There are two ways to invest in gold and silver coins. The first focuses on the value of the precious metal content of the coin itself, and is promoted as a hedge against inflation. These coins are available directly from government mints in some countries, but in the United States must be purchased from a dealer. Collecting gold and silver coins for their numismatic, or collectors' value, is another way to invest in gold and silver coins. This approach is considered far more risky because the coins derive most of their value from variables like their age, quality and rarity.
Some nations, such as the United States, Canada, South Africa and others, produce investment-grade gold and silver coins, often called bullion coins. These are most often minted in one ounce (28.35 gm) sizes, and some nations also mint other sizes, both larger and smaller. Bullion coins are clearly marked with the actual amount of precious metal in the coin, which is guaranteed by the issuing government. A premium is added to the cost of the precious metal in the modern coins smaller than one ounce (28.35 gm), making these smaller sizes more costly per ounce and diminishing their investment value.
The gold in bullion coins is usually alloyed with a small percentage of another metal like copper to make the coin harder. These coins are usually 22- or 23-karat gold. Gold that’s 100% pure is rated as 24-karat, but it’s also very malleable and easily scratched. Some investors avoid buying 24-karat gold coins, such as Canada’s Maple and Austria’s Philharmonic, because they’re easily damaged, which could reduce their value upon resale.
Some governments sell their bullion coins directly, while others, such as the United States, distribute them to dealers which sell them to the general public. In addition to bullion coins, many investors buy common date gold coins — gold coins minted before 1935 for general circulation, which are common enough that there’s no significant markup due to their rarity. For example, from 1907 until 1933, the US minted a beautiful $20 US Dollars (USD) gold coin designed by Augustus St. Gaudens. Many of these coins, often called Double Eagles, are valuable numismatic specimens, but those minted by the Philadelphia Mint in 1924, 1927 and 1928 are common-date gold coins frequently purchased for their precious metal value alone. In addition, investors interested in coins less than an ounce (28.35 gm) but who want to avoid the premium on fractional bullion coins can buy older European gold coins, such as British sovereigns, French or Swiss 20 francs, or Dutch (Netherlands) 10 guilders.
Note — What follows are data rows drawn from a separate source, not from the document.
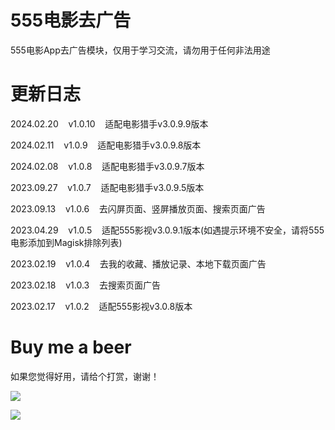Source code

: # 555电影去广告

555电影App去广告模块，仅用于学习交流，请勿用于任何非法用途

# 更新日志

2024.02.20&nbsp;&nbsp;&nbsp;&nbsp;v1.0.10&nbsp;&nbsp;&nbsp;&nbsp;适配电影猎手v3.0.9.9版本

2024.02.11&nbsp;&nbsp;&nbsp;&nbsp;v1.0.9&nbsp;&nbsp;&nbsp;&nbsp;适配电影猎手v3.0.9.8版本

2024.02.08&nbsp;&nbsp;&nbsp;&nbsp;v1.0.8&nbsp;&nbsp;&nbsp;&nbsp;适配电影猎手v3.0.9.7版本

2023.09.27&nbsp;&nbsp;&nbsp;&nbsp;v1.0.7&nbsp;&nbsp;&nbsp;&nbsp;适配电影猎手v3.0.9.5版本

2023.09.13&nbsp;&nbsp;&nbsp;&nbsp;v1.0.6&nbsp;&nbsp;&nbsp;&nbsp;去闪屏页面、竖屏播放页面、搜索页面广告

2023.04.29&nbsp;&nbsp;&nbsp;&nbsp;v1.0.5&nbsp;&nbsp;&nbsp;&nbsp;适配555影视v3.0.9.1版本(如遇提示环境不安全，请将555电影添加到Magisk排除列表)

2023.02.19&nbsp;&nbsp;&nbsp;&nbsp;v1.0.4&nbsp;&nbsp;&nbsp;&nbsp;去我的收藏、播放记录、本地下载页面广告

2023.02.18&nbsp;&nbsp;&nbsp;&nbsp;v1.0.3&nbsp;&nbsp;&nbsp;&nbsp;去搜索页面广告

2023.02.17&nbsp;&nbsp;&nbsp;&nbsp;v1.0.2&nbsp;&nbsp;&nbsp;&nbsp;适配555影视v3.0.8版本

# Buy me a beer

如果您觉得好用，请给个打赏，谢谢！

![](https://gitee.com/guangzishushu/image_hosting/raw/master/pictures/mm_reward.png)



![](https://gitee.com/guangzishushu/image_hosting/raw/master/pictures/alipay.jpg)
Investing in gold and silver coins for their numismatic value can be risky. These are coins issued by governments for general circulation, although some are specially packaged for collectors. Their production is limited to the year they’re minted, and production figures are published that help collectors determine their rarity. Growth in value for these coins is often very slow, and individual coins may lose value if they’re damaged or if more of them come onto the market from private collections or other sources.
From a collector’s perspective, a coin’s rarity and condition are the most important considerations in determining its value, although it will never drop below the value of the precious metal content. Collectors’ coins shouldn’t be confused with so-called "collectible coins," which are novelty items minted both by governments and private mints and sold at a premium. The value of these coins rarely appreciates sufficiently for them to be considered a good investment.
As a general rule, investing in gold and silver coins is something that should be undertaken only after a number of other investment goals have been met. Establishing a six- to 12-month emergency fund for expenses in easily accessible form, such as a money market fund, is a goal most experts agree upon. Another is opening a retirement savings program, contributions to which won’t be affected by the investor’s purchase of gold and silver coins.